Task instructions ▸ Repeat the whole listing word for word, skipping pictures.

Data shown ▸
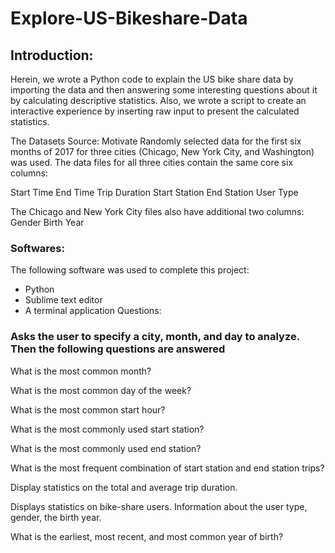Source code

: # Explore-US-Bikeshare-Data
## Introduction:

Herein,  we wrote a Python code to explain the US bike share data by importing the data and then answering some
interesting questions about it by calculating descriptive statistics. Also, we wrote a script to create an 
interactive experience by inserting raw input to present the calculated statistics.

The Datasets Source: Motivate
Randomly selected data for the first six months of 2017 for three cities (Chicago, New York City, and Washington) was used.
The data files for all three cities contain the same core six columns:

Start Time
End Time
Trip Duration
Start Station
End Station
User Type

The Chicago and New York City files also have additional two columns:
Gender
Birth Year


### Softwares:

The following software was used to complete this project:
- Python
- Sublime text editor
- A terminal application
Questions:

### Asks the user to specify a city, month, and day to analyze. Then the following questions are answered

What is the most common month?

What is the most common day of the week?

What is the most common start hour?

What is the most commonly used start station?

What is the most commonly used end station?

What is the most frequent combination of start station and end station trips?

Display statistics on the total and average trip duration.

Displays statistics on bike-share users. Information about the user type, gender, the birth year.

What is the earliest, most recent, and most common year of birth?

Solved exercise ▸
Source code

: # Explore-US-Bikeshare-Data
## Introduction:

Herein,  we wrote a Python code to explain the US bike share data by importing the data and then answering some
interesting questions about it by calculating descriptive statistics. Also, we wrote a script to create an 
interactive experience by inserting raw input to present the calculated statistics.

The Datasets Source: Motivate
Randomly selected data for the first six months of 2017 for three cities (Chicago, New York City, and Washington) was used.
The data files for all three cities contain the same core six columns:

Start Time
End Time
Trip Duration
Start Station
End Station
User Type

The Chicago and New York City files also have additional two columns:
Gender
Birth Year


### Softwares:

The following software was used to complete this project:
- Python
- Sublime text editor
- A terminal application
Questions:

### Asks the user to specify a city, month, and day to analyze. Then the following questions are answered

What is the most common month?

What is the most common day of the week?

What is the most common start hour?

What is the most commonly used start station?

What is the most commonly used end station?

What is the most frequent combination of start station and end station trips?

Display statistics on the total and average trip duration.

Displays statistics on bike-share users. Information about the user type, gender, the birth year.

What is the earliest, most recent, and most common year of birth?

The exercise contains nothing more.